Data section:
────────────────────

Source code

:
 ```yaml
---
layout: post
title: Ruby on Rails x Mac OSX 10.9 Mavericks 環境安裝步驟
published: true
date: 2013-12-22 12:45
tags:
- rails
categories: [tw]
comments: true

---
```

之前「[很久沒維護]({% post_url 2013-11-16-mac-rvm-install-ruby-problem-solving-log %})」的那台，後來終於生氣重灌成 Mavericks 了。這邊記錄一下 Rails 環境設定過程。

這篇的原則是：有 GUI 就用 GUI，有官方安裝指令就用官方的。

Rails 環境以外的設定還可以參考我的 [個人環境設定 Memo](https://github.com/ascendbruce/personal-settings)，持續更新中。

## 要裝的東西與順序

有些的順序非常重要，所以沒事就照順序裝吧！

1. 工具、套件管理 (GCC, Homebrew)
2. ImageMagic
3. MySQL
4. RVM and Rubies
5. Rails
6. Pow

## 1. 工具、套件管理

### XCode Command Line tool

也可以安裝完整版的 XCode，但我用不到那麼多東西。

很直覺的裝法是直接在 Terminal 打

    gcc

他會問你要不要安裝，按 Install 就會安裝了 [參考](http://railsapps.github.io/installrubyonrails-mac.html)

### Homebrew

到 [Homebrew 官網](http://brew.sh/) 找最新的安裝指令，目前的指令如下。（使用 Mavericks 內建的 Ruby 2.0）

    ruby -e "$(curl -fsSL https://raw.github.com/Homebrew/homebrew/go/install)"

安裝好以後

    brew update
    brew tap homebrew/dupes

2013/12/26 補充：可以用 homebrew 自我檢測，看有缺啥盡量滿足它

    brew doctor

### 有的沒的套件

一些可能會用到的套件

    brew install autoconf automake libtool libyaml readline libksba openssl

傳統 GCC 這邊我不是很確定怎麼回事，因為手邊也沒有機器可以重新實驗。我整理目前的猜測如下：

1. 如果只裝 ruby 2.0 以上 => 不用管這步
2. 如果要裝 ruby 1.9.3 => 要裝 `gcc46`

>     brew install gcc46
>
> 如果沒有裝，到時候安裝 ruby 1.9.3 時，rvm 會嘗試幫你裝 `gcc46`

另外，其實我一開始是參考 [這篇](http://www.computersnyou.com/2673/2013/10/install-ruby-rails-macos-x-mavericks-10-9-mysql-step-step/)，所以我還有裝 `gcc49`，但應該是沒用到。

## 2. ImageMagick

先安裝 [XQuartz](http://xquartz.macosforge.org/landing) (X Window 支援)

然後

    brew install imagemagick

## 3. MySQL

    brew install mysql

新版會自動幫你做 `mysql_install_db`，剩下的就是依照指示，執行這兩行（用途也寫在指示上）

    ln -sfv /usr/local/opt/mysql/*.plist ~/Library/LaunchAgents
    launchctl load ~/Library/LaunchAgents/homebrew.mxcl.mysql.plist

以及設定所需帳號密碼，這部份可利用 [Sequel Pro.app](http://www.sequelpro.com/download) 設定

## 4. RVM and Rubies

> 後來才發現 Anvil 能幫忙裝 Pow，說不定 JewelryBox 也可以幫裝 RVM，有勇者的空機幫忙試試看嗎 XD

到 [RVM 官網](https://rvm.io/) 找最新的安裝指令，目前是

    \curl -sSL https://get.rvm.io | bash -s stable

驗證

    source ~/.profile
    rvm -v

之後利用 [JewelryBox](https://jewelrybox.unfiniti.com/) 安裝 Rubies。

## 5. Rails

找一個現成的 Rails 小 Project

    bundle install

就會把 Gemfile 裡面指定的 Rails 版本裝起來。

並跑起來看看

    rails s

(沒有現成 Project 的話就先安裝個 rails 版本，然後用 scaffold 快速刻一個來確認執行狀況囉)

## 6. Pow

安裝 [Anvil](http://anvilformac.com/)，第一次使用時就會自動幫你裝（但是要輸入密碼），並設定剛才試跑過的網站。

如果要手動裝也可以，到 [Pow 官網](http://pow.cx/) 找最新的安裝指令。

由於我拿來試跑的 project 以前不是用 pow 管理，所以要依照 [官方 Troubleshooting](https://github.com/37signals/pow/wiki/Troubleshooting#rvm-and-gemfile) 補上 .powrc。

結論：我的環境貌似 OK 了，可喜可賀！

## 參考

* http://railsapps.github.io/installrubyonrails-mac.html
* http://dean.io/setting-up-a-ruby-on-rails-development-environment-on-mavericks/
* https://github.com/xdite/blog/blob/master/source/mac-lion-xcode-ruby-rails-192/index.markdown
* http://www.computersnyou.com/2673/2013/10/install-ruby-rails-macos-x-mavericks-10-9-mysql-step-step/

────────────────────

What you should do: The answer should be the full set of records, reproduced exactly.

Response to this task:
Source code

:
 ```yaml
---
layout: post
title: Ruby on Rails x Mac OSX 10.9 Mavericks 環境安裝步驟
published: true
date: 2013-12-22 12:45
tags:
- rails
categories: [tw]
comments: true

---
```

之前「[很久沒維護]({% post_url 2013-11-16-mac-rvm-install-ruby-problem-solving-log %})」的那台，後來終於生氣重灌成 Mavericks 了。這邊記錄一下 Rails 環境設定過程。

這篇的原則是：有 GUI 就用 GUI，有官方安裝指令就用官方的。

Rails 環境以外的設定還可以參考我的 [個人環境設定 Memo](https://github.com/ascendbruce/personal-settings)，持續更新中。

## 要裝的東西與順序

有些的順序非常重要，所以沒事就照順序裝吧！

1. 工具、套件管理 (GCC, Homebrew)
2. ImageMagic
3. MySQL
4. RVM and Rubies
5. Rails
6. Pow

## 1. 工具、套件管理

### XCode Command Line tool

也可以安裝完整版的 XCode，但我用不到那麼多東西。

很直覺的裝法是直接在 Terminal 打

    gcc

他會問你要不要安裝，按 Install 就會安裝了 [參考](http://railsapps.github.io/installrubyonrails-mac.html)

### Homebrew

到 [Homebrew 官網](http://brew.sh/) 找最新的安裝指令，目前的指令如下。（使用 Mavericks 內建的 Ruby 2.0）

    ruby -e "$(curl -fsSL https://raw.github.com/Homebrew/homebrew/go/install)"

安裝好以後

    brew update
    brew tap homebrew/dupes

2013/12/26 補充：可以用 homebrew 自我檢測，看有缺啥盡量滿足它

    brew doctor

### 有的沒的套件

一些可能會用到的套件

    brew install autoconf automake libtool libyaml readline libksba openssl

傳統 GCC 這邊我不是很確定怎麼回事，因為手邊也沒有機器可以重新實驗。我整理目前的猜測如下：

1. 如果只裝 ruby 2.0 以上 => 不用管這步
2. 如果要裝 ruby 1.9.3 => 要裝 `gcc46`

>     brew install gcc46
>
> 如果沒有裝，到時候安裝 ruby 1.9.3 時，rvm 會嘗試幫你裝 `gcc46`

另外，其實我一開始是參考 [這篇](http://www.computersnyou.com/2673/2013/10/install-ruby-rails-macos-x-mavericks-10-9-mysql-step-step/)，所以我還有裝 `gcc49`，但應該是沒用到。

## 2. ImageMagick

先安裝 [XQuartz](http://xquartz.macosforge.org/landing) (X Window 支援)

然後

    brew install imagemagick

## 3. MySQL

    brew install mysql

新版會自動幫你做 `mysql_install_db`，剩下的就是依照指示，執行這兩行（用途也寫在指示上）

    ln -sfv /usr/local/opt/mysql/*.plist ~/Library/LaunchAgents
    launchctl load ~/Library/LaunchAgents/homebrew.mxcl.mysql.plist

以及設定所需帳號密碼，這部份可利用 [Sequel Pro.app](http://www.sequelpro.com/download) 設定

## 4. RVM and Rubies

> 後來才發現 Anvil 能幫忙裝 Pow，說不定 JewelryBox 也可以幫裝 RVM，有勇者的空機幫忙試試看嗎 XD

到 [RVM 官網](https://rvm.io/) 找最新的安裝指令，目前是

    \curl -sSL https://get.rvm.io | bash -s stable

驗證

    source ~/.profile
    rvm -v

之後利用 [JewelryBox](https://jewelrybox.unfiniti.com/) 安裝 Rubies。

## 5. Rails

找一個現成的 Rails 小 Project

    bundle install

就會把 Gemfile 裡面指定的 Rails 版本裝起來。

並跑起來看看

    rails s

(沒有現成 Project 的話就先安裝個 rails 版本，然後用 scaffold 快速刻一個來確認執行狀況囉)

## 6. Pow

安裝 [Anvil](http://anvilformac.com/)，第一次使用時就會自動幫你裝（但是要輸入密碼），並設定剛才試跑過的網站。

如果要手動裝也可以，到 [Pow 官網](http://pow.cx/) 找最新的安裝指令。

由於我拿來試跑的 project 以前不是用 pow 管理，所以要依照 [官方 Troubleshooting](https://github.com/37signals/pow/wiki/Troubleshooting#rvm-and-gemfile) 補上 .powrc。

結論：我的環境貌似 OK 了，可喜可賀！

## 參考

* http://railsapps.github.io/installrubyonrails-mac.html
* http://dean.io/setting-up-a-ruby-on-rails-development-environment-on-mavericks/
* https://github.com/xdite/blog/blob/master/source/mac-lion-xcode-ruby-rails-192/index.markdown
* http://www.computersnyou.com/2673/2013/10/install-ruby-rails-macos-x-mavericks-10-9-mysql-step-step/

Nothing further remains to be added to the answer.